“I’ll take what’s behind door number one, Craig. You know, that big blue one you’re standing in front of…”
O.K., so it wasn’t exactly Let’s Make a Deal, but Craig Barrett, president and chief executive officer of Intel Corp., hopes that businesses and consumers haven’t been too put off by security concerns surrounding the launch of the Pentium III.
To that end, he announced at a press briefing in San Jose, Calif., that the company is spending over US$300 million on a advertising campaign touting the advantages of the Pentium III.
Those include: faster processing speeds; 70 new instructions – the Streaming SIMD (Single Instruction Multiple Data) Extensions, otherwise known as Katmai New Instructions or KNI which will lead to better 3D graphics rendering, more impressive multimedia experiences and the ability to access richer content over the Internet; and the ability to prevent the processor from broadcasting its unique identifier – its processor serial number (PSN), a one time writable, 32-bit serial identification number – to any computer system or Web site asking for it.
“The processor serial number was put in with two different intentions,” Barrett said. “We wanted to provide better asset tracking and better ways to identify what’s on corporate LANs, WANs, etc. We also envisioned it as a way to improve security on the Internet for consumers, but we expected [that usage] to take a longer time to be accepted.”
Intel will also offer PSN management software available for free download on its Web site. The software requires the system to be rebooted whenever the PSN is turned on or off. Intel recommends that hardware vendors ship processors with the PSN set to the off position.
According to analysts, however, corporate users are unlikely to be given the ability to turn their PSNs off.
“From a corporate point of view, you can really see the utility in a PSN,” said Dan Dolan, industry analyst, servers and workstations worldwide, for Dataquest in San Jose, Calif. “If a company is doing a large LAN deployment, for example, there is a need for the IS shop to track that type of information.”

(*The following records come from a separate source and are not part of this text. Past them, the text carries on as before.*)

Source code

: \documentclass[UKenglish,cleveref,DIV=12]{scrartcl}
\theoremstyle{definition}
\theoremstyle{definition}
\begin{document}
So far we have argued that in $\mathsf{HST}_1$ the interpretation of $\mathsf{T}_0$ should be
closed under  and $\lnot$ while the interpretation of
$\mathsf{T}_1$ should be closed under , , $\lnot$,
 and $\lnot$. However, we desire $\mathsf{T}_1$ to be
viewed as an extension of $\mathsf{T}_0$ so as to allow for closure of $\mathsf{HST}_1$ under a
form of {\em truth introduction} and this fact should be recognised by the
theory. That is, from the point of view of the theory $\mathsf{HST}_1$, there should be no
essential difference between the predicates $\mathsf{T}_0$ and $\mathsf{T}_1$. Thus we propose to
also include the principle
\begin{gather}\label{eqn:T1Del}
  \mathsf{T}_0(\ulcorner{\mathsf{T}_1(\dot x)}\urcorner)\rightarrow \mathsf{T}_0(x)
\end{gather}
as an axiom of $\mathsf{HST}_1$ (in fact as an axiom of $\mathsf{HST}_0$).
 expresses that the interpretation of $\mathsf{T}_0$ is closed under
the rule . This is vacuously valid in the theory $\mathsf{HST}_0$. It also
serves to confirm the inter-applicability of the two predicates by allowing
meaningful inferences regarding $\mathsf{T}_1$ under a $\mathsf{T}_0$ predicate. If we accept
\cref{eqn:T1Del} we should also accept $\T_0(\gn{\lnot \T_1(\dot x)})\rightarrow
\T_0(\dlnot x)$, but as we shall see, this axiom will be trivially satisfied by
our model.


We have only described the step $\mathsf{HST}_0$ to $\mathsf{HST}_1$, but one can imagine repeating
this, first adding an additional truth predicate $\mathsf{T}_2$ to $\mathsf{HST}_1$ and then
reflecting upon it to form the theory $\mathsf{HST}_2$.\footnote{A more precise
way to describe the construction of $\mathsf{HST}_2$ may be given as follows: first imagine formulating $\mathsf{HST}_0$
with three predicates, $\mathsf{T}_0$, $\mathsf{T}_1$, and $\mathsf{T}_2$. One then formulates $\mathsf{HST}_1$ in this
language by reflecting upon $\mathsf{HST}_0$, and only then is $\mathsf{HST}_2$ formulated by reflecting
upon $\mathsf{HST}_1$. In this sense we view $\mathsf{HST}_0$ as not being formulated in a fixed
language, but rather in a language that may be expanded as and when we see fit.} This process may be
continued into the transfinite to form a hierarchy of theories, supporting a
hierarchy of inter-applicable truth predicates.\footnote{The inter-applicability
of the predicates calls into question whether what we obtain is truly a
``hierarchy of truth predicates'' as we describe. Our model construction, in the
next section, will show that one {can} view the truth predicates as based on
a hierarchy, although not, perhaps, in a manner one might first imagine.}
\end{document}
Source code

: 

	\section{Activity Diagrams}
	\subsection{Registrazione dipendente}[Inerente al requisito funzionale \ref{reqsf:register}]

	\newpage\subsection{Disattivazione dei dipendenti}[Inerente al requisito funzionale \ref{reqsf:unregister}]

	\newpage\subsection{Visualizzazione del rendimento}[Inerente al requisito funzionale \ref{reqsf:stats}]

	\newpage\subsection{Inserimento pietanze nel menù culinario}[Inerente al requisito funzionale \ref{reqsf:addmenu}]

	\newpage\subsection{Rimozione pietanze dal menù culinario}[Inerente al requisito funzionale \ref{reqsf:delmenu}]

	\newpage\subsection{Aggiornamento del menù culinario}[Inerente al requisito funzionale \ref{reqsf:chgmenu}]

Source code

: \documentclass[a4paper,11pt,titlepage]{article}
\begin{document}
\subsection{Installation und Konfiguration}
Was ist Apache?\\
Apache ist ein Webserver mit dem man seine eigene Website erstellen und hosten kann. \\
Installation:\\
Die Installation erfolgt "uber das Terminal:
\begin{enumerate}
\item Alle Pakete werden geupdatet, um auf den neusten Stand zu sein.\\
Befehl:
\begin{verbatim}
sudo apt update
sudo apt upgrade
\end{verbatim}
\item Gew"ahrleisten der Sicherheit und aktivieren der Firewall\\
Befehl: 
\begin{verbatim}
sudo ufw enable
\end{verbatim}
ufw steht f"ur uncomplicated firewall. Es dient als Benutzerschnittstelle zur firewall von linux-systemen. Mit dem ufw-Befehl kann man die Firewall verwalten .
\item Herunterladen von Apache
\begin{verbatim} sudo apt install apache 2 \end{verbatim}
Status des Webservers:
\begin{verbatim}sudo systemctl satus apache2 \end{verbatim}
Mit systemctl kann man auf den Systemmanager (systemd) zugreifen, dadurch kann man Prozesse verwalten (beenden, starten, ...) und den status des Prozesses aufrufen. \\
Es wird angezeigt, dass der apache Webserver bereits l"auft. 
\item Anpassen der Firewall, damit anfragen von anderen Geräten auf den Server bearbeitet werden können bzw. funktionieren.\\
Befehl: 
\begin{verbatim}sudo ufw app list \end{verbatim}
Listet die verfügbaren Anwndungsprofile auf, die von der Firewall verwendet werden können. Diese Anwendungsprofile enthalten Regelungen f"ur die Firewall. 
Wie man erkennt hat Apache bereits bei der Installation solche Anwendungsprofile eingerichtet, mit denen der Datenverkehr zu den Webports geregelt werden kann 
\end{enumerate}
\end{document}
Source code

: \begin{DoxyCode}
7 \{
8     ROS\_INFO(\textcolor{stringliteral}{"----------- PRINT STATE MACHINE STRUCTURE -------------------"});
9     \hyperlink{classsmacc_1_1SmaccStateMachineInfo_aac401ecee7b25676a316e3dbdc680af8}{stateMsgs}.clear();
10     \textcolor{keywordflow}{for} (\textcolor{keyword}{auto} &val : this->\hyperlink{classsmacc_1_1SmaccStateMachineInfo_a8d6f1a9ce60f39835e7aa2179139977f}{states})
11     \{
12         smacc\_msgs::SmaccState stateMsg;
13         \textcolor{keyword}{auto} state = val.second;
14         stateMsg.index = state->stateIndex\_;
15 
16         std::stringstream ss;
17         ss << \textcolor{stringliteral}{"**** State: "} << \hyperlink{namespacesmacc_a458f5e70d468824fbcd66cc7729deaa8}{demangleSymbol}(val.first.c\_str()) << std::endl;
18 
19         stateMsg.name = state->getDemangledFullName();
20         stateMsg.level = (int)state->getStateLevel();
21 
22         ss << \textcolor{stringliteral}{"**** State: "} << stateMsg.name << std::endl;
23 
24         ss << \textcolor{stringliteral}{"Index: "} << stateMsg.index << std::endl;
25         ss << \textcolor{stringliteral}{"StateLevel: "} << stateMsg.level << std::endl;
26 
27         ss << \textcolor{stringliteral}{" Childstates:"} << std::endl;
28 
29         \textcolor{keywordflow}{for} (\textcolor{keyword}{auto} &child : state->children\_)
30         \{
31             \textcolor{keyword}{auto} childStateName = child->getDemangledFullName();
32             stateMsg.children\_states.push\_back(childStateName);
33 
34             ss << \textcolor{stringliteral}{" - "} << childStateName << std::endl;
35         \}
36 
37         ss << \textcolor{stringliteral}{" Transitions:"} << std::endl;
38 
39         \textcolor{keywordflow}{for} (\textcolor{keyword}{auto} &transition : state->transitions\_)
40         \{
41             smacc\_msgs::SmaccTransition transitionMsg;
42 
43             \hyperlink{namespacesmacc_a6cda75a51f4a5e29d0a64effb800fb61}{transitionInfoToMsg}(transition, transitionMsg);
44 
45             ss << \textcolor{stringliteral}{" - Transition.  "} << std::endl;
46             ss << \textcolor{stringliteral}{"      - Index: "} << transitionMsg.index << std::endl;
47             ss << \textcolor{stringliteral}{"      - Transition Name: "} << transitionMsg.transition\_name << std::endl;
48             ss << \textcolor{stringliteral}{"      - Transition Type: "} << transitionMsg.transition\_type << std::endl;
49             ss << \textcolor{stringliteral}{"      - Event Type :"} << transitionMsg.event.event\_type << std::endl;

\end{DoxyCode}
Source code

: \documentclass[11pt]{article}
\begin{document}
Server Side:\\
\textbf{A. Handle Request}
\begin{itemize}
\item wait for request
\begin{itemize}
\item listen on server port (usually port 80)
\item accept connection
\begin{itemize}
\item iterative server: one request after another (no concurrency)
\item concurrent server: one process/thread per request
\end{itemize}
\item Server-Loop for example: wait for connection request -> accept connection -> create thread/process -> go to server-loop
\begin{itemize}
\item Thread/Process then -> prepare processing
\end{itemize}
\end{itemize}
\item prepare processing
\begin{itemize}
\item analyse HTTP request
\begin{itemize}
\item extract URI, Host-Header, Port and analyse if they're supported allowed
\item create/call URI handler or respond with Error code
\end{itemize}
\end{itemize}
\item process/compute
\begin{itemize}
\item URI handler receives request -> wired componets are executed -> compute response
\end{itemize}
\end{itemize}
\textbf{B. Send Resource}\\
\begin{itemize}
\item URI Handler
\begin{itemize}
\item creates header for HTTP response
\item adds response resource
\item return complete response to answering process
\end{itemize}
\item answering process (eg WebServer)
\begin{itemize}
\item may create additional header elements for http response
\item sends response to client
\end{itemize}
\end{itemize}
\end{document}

Still, one lone protester was handing out flyers generated by an alliance that is organizing a boycott against Intel (www.bigbrotherinside.com). He said that people still need to worry about the security of their personal information.
“There is still a lot of potential for abuse. You will be targeted by marketers to receive better targeted spam. You still have to assume that people will be spoofing other people’s PSNs,” said Mark Kraft. Kraft, who works for an unnamed IT vendor, added that “I would love to see Intel be the good guy in this and ship all of the chips with the feature turned off until the [management] software appears.”
The bigbrotherinside.com site has also posted a link to the German IT magazine c’t, which claims it has found a way to work around the Intel software and turn the PSN on and off without a reboot.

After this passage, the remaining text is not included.